I am designing a device that will be placed between a 220VAC 50Hz power source and a 1100W 7.7A motor load. The device switches power to the load given a relay input and the motor load draws a ~20A inrush current during startup (20A LRA and 7.7A FLA).

The device is powered from the same 220VAC 50Hz source, and I want to know if it is safe / OK to design the device with connectors/cables rated for 16A? This includes a 'CEE 7/7 plug to C-13' power cable and an 'IEC Type F' power socket (which powers the load).

For reference, the motor load's power cable is manufactured with a 250VAC/16A CEE 7/7 plug, which leads me to believe that I would be fine designing my device with the 16A-rated components. I already want to place a 16A slow-blow fuse in-line with the device power...

Thanks!

Answer 1

Short answer: possible ok.

Long answer: Probably not.

If the mechanical load is such that the amp-seconds of accumulated time does not trip the breaker time profile ( fast vs slow) then the I^2R heat rise time constant should not impose a significant aging or safety issue on the wire getting too hot. Current ratings are steady state for thermal reasons.

However, if you pull the plug during startup, it will arc and wear the contacts prematurely.

Normally Relays contacts and plugs are all derated by some OEM spec for surge loads like motors and light bulbs and battery loads. This depends on the solver contact or plating material resistance. (DC is derated even more due to arc extinguishing durations are longer)

However, you might not want a 50m extension cable because although the heat loss (I^2R=Pd) is distributed the resulting V=IR (rms) drop on the cable might reduce the voltage and hence the motor starting current and torque and result in poorer performance and a bit more self heating temperature in the motor windings from extended startup times and thermal time constants from the heat velocity and mass and thermal resistance for cooling with much less air circulation at startup.

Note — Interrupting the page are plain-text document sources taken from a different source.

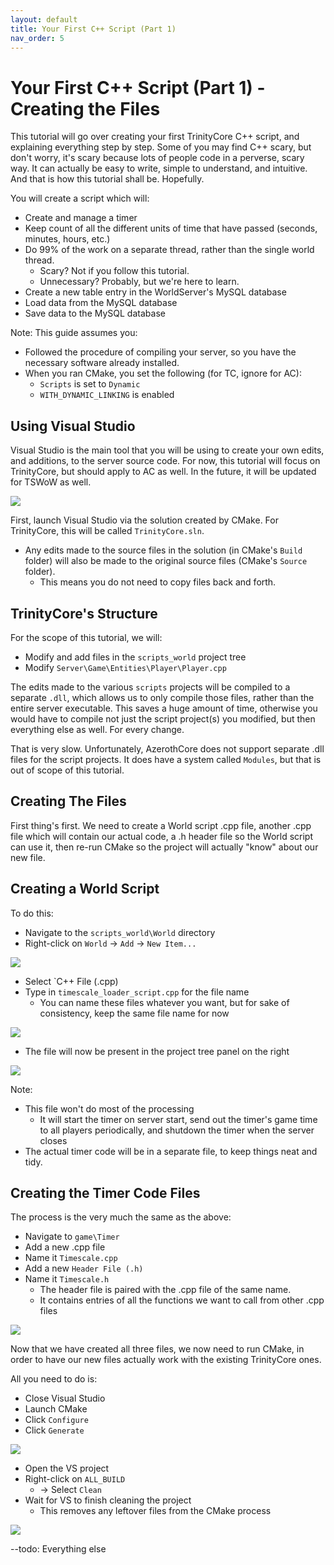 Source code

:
 ```yaml
---
layout: default
title: Your First C++ Script (Part 1)
nav_order: 5
---
```


# Your First C++ Script (Part 1) - Creating the Files

This tutorial will go over creating your first TrinityCore C++ script, and explaining everything step by step.
Some of you may find C++ scary, but don't worry, it's scary because lots of people code in a perverse, scary way.
It can actually be easy to write, simple to understand, and intuitive. And that is how this tutorial shall be. Hopefully.

You will create a script which will: 

* Create and manage a timer
* Keep count of all the different units of time that have passed (seconds, minutes, hours, etc.)
* Do 99% of the work on a separate thread, rather than the single world thread.
  - Scary? Not if you follow this tutorial. 
   * Unnecessary? Probably, but we're here to learn.
* Create a new table entry in the WorldServer's MySQL database
* Load data from the MySQL database
* Save data to the MySQL database

Note: This guide assumes you:
* Followed the procedure of compiling your server, so you have the necessary software already installed.
* When you ran CMake, you set the following (for TC, ignore for AC):
  - `Scripts` is set to `Dynamic`
  - `WITH_DYNAMIC_LINKING` is enabled

## Using Visual Studio

Visual Studio is the main tool that you will be using to create your own edits, and additions, to the server source code. For now, this tutorial will focus on TrinityCore, but should apply to AC as well. In the future, it will be updated for TSWoW as well.

<img class="mi ili" src="https://i.imgur.com/DolCXNL.jpg">

First, launch Visual Studio via the solution created by CMake. For TrinityCore, this will be called `TrinityCore.sln`.
* Any edits made to the source files in the solution (in CMake's `Build` folder) will also be made to the original source files (CMake's `Source` folder).
  - This means you do not need to copy files back and forth.

## TrinityCore's Structure

For the scope of this tutorial, we will: 
* Modify and add files in the `scripts_world` project tree
* Modify `Server\Game\Entities\Player\Player.cpp`

The edits made to the various `scripts` projects will be compiled to a separate `.dll`, which allows us to only compile those files, rather than the entire server executable. This saves a huge amount of time, otherwise you would have to compile not just the script project(s) you modified, but then everything else as well. For every change.

That is very slow. Unfortunately, AzerothCore does not support separate .dll files for the script projects. It does have a system called `Modules`, but that is out of scope of this tutorial.

## Creating The Files

First thing's first. We need to create a World script .cpp file, another .cpp file which will contain our actual code, a .h header file so the World script can use it, then re-run CMake so the project will actually "know" about our new file.

## Creating a World Script

To do this:
* Navigate to the `scripts_world\World` directory
* Right-click on `World` -> `Add` -> `New Item...`

<img class = "mi ili" src="https://i.imgur.com/JITHBhn.jpg">

* Select `C++ File (.cpp)
* Type in `timescale_loader_script.cpp` for the file name
  - You can name these files whatever you want, but for sake of consistency, keep the same file name for now

<img class = "mi ili" src="https://i.imgur.com/TKrnryl.jpg">

* The file will now be present in the project tree panel on the right

<img class = "mi ili" src="https://i.imgur.com/2C1R3ts.jpg">

Note:
* This file won't do most of the processing
  - It will start the timer on server start, send out the timer's game time to all players periodically, and shutdown the timer when the server closes
* The actual timer code will be in a separate file, to keep things neat and tidy.

## Creating the Timer Code Files

The process is the very much the same as the above:
* Navigate to `game\Timer`
* Add a new .cpp file
* Name it `Timescale.cpp`
* Add a new `Header File (.h)`
* Name it `Timescale.h`
  - The header file is paired with the .cpp file of the same name.
  - It contains entries of all the functions we want to call from other .cpp files

<img class = "mi ili" src="https://i.imgur.com/WY0gfl1.jpg">

Now that we have created all three files, we now need to run CMake, in order to have our new files actually work with the existing TrinityCore ones.

All you need to do is:
* Close Visual Studio
* Launch CMake
* Click `Configure`
* Click `Generate`

<img class = "mi ili" src="https://i.imgur.com/zKvuliM.jpg">

* Open the VS project
* Right-click on `ALL_BUILD`
  - -> Select `Clean`
* Wait for VS to finish cleaning the project
  - This removes any leftover files from the CMake process

<img class = "mi ili" src="https://i.imgur.com/h6GMbrt.jpg">

--todo: Everything else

Although many AC motors are designed for reduced surge currents like yours with ratio of 20LRA/7.7FLA many varieties of induction motors are 2~8:1 and DC motors up to 10:1

Bottom Line (NOT CONFORMANT)

I believe your European Ratings are 16A resistive and 4A inductive, thus normalized to induction motors with 4:1 surge rating, you need a plug rated for 32A(resistive)/(8A inductive)

your connector contacts are undersized.

Ref

The typical European rating will distinguish between resistive and inductive load ratings. Below is an example of a typical European rating: 16(4)A 250V ~ T85 µ

In this example the 16 = resistive load amperage; (4) = inductive load amperage; A= amperage; 250V= voltage; ~ = AC; T85= Maximum operating temperature in centigrade; µ = micro-gap (<3mm) approved.

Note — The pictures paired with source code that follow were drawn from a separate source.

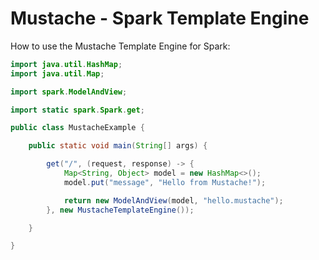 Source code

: Mustache - Spark Template Engine
================================

How to use the Mustache Template Engine for Spark:

```java
import java.util.HashMap;
import java.util.Map;

import spark.ModelAndView;

import static spark.Spark.get;

public class MustacheExample {

    public static void main(String[] args) {

        get("/", (request, response) -> {
            Map<String, Object> model = new HashMap<>();
            model.put("message", "Hello from Mustache!");

            return new ModelAndView(model, "hello.mustache");
        }, new MustacheTemplateEngine());

    }

}
```
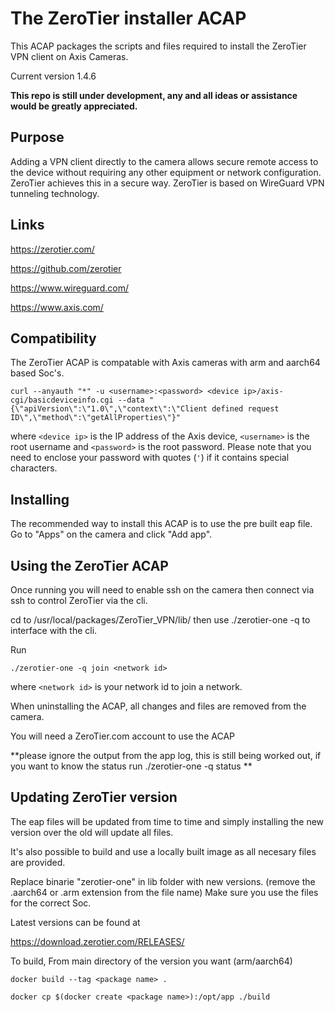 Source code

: # The ZeroTier installer ACAP

This ACAP packages the scripts and files required to install the ZeroTier VPN client on Axis Cameras.

Current version 1.4.6

**This repo is still under development, any and all ideas or assistance would be greatly appreciated.**

## Purpose

Adding a VPN client directly to the camera allows secure remote access to the device without requiring any other equipment or network configuration.
ZeroTier achieves this in a secure way.
ZeroTier is based on WireGuard VPN tunneling technology.

## Links

https://zerotier.com/

https://github.com/zerotier 

https://www.wireguard.com/

https://www.axis.com/

## Compatibility

The ZeroTier ACAP is compatable with Axis cameras with arm and aarch64 based Soc's.

```
curl --anyauth "*" -u <username>:<password> <device ip>/axis-cgi/basicdeviceinfo.cgi --data "{\"apiVersion\":\"1.0\",\"context\":\"Client defined request ID\",\"method\":\"getAllProperties\"}"
```

where `<device ip>` is the IP address of the Axis device, `<username>` is the root username and `<password>` is the root password. Please
note that you need to enclose your password with quotes (`'`) if it contains special characters.

## Installing

The recommended way to install this ACAP is to use the pre built eap file.
Go to "Apps" on the camera and click "Add app".


## Using the ZeroTier ACAP

Once running you will need to enable ssh on the camera then connect via ssh to control ZeroTier via the cli.

cd to /usr/local/packages/ZeroTier_VPN/lib/ then use ./zerotier-one -q to interface with the cli.

Run 

```
./zerotier-one -q join <network id>
```
where `<network id>` is your network id to join a network.

When uninstalling the ACAP, all changes and files are removed from the camera.

You will need a ZeroTier.com account to use the ACAP

**please ignore the output from the app log, this is still being worked out, if you want to know the status run ./zerotier-one -q status **

## Updating ZeroTier version

The eap files will be updated from time to time and simply installing the new version over the old will update all files.

It's also possible to build and use a locally built image as all necesary files are provided.

Replace binarie "zerotier-one" in lib folder with new versions. (remove the .aarch64 or .arm extension from the file name)
Make sure you use the files for the correct Soc.

Latest versions can be found at 

https://download.zerotier.com/RELEASES/


To build, 
From main directory of the version you want (arm/aarch64)

```
docker build --tag <package name> . 
```
```
docker cp $(docker create <package name>):/opt/app ./build 
```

If there is less than 3mm of air space between a switch's contacts in the open position, a micro-gap approval (µ) may be granted. This mark indicates that the switch has general application approval with a qualifier that another device, such as a cord and plug, must provide an alternate means of disconnection from the main power source. < end quote >

Answer 2

From what I have been able to research and find, it is enough to design a circuit with 1.3x the full-load amperage (FLA) of a motor. Therefore, 1.3 * 7.7 = 10.01A, so designing circuitry with components rated to 16A should be safe enough.

LRA can be anywhere from 5-8x the FLA with a short-enough duration not to trip a thermal breaker, which is suggested (and I am planning) to include - therefore, the 16A slow-fuse should suffice.